Bank of Montreal (BMO-T) remains his lone stock with an “outperform” rating alongside a $173 target (unchanged). The average is $170.69.
His other ratings for the Big 6, excluding his own employer, are:
Bank of Nova Scotia (BNS-T) with a “sector perform” rating and $81 target. Average: $88.Canadian Imperial Bank of Commerce (CM-T) with a “sector perform” rating and $110 target. Average: $110.87.Royal Bank of Canada (RY-T) with a “sector perform” rating and $203 target. Average: $210.54.Toronto-Dominion Bank (TD-T) with a “sector perform” rating and $100 target. Average: $104.07.
=====
Resuming coverage of Magna Mining Inc. (NICU-X) following the close of its $50-million private placement at $2.40 per share (21 million shares), Desjardins Securities analyst Bryce Adams thinks the full exercise of a $5-million overallotment and the pricing at 1 per cent above the 10-day volume-weighted average price “reflect positive investor support.”
He expects the proceeds to go primarily to the restart of past-producing Levack mine in 2026, which he now views as fully funded with a cash balance of $64-million at year-end 2025 and positive free cash flow projected by the third quarter of 2026.
“We are encouraged by initial drill results announced prior to the deal at the R2 target in the Levack No.3 footwall, including multiple mineralized intervals (veinlets of copper-rich chalcopyrite and bornite, and more than 1m massive chalcopyrite),” he said. “Located 600 metres northeast of the upper portion of the Morrison footwall and geologically similar, R2 could mirror the growth of Morrison (2 million tons at 7 per cent Cu), which was discovered by FNX in 2005 with comparable initial results.

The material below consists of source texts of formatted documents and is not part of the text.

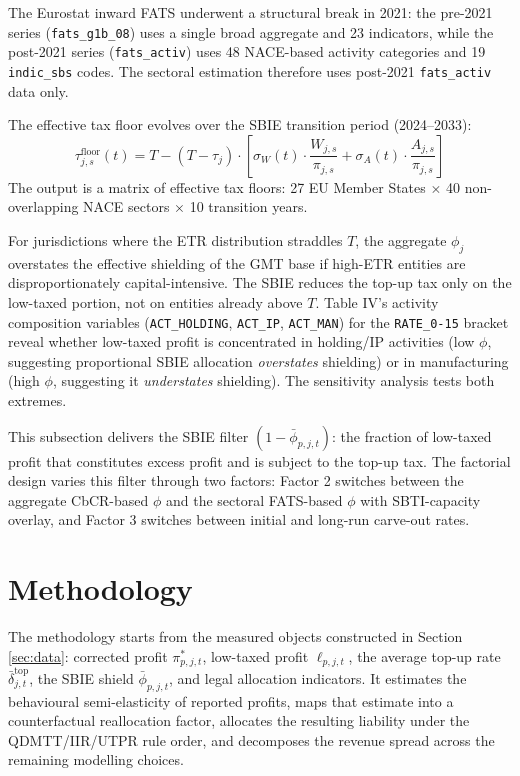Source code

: \documentclass[11pt,a4paper]{article}
\newcommand{\code}[1]{\texttt{#1}}
\begin{document}
The Eurostat inward FATS underwent a structural break in 2021: the pre-2021 series (\code{fats\_g1b\_08}) uses a single broad aggregate and 23 indicators, while the post-2021 series (\code{fats\_activ}) uses 48 NACE-based activity categories and 19 \code{indic\_sbs} codes. The sectoral estimation therefore uses post-2021 \code{fats\_activ} data only.

The effective tax floor evolves over the SBIE transition period (2024--2033):
\begin{equation}\label{eq:floor_transition}
\tau_{j,s}^{\text{floor}}(t) = T - (T - \tau_j) \cdot \left[\sigma_W(t) \cdot \frac{W_{j,s}}{\pi_{j,s}} + \sigma_A(t) \cdot \frac{A_{j,s}}{\pi_{j,s}}\right]
\end{equation}
The output is a matrix of effective tax floors: 27 EU Member States $\times$ 40 non-overlapping NACE sectors $\times$ 10 transition years.

For jurisdictions where the ETR distribution straddles $T$, the aggregate $\phi_j$ overstates the effective shielding of the GMT base if high-ETR entities are disproportionately capital-intensive. The SBIE reduces the top-up tax only on the low-taxed portion, not on entities already above $T$. Table IV's activity composition variables (\code{ACT\_HOLDING}, \code{ACT\_IP}, \code{ACT\_MAN}) for the \code{RATE\_0-15} bracket reveal whether low-taxed profit is concentrated in holding/IP activities (low $\phi$, suggesting proportional SBIE allocation \emph{overstates} shielding) or in manufacturing (high $\phi$, suggesting it \emph{understates} shielding). The sensitivity analysis tests both extremes.

This subsection delivers the SBIE filter $(1 - \bar{\phi}_{p,j,t})$: the fraction of low-taxed profit that constitutes excess profit and is subject to the top-up tax. The factorial design varies this filter through two factors: Factor 2 switches between the aggregate CbCR-based $\phi$ and the sectoral FATS-based $\phi$ with SBTI-capacity overlay, and Factor 3 switches between initial and long-run carve-out rates.

\newpage

\section{Methodology}\label{sec:methodology}

The methodology starts from the measured objects constructed in Section \ref{sec:data}: corrected profit $\pi^{*}_{p,j,t}$, low-taxed profit $\ell_{p,j,t}$, the average top-up rate $\bar{\delta}_{j,t}^{\text{top}}$, the SBIE shield $\bar{\phi}_{p,j,t}$, and legal allocation indicators. It estimates the behavioural semi-elasticity of reported profits, maps that estimate into a counterfactual reallocation factor, allocates the resulting liability under the QDMTT/IIR/UTPR rule order, and decomposes the revenue spread across the remaining modelling choices.
\end{document}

Step-out drilling is ongoing 50 metres from the last R2 intercept. With increased drill rigs and underground access, we expect Magna to aggressively advance R2, which boasts notable resource upside potential in our view.”
He added: “Greg Huffman, new SVP, Capital Markets aligned with shareholders. Mr Huffman was recently appointed and brings capital markets expertise and a longstanding knowledge of Magna since its IPO. We expect this appointment to enhance Magna’s financing execution and investor outreach. We also note strong shareholder alignment through the terms of his option package whereby 800,000 options vest once NICU trades above $5/sh for 20 consecutive days.”
Reaffirming his “buy” rating for the Sudbury, Ont.-based company’s shares on “continuing operation optimizations and significant resource upside potential,” Mr. Adams trimmed his target to $3.75 from $4 to reflect the share offering. The average is $3.63.
=====
In other analyst actions:
* CIBC World Markets’ Tal Woolley initiated coverage of Extendicare Inc. (EXE-T) with an “outperformer” rating and $18 target. The average target on the Street is $16.51.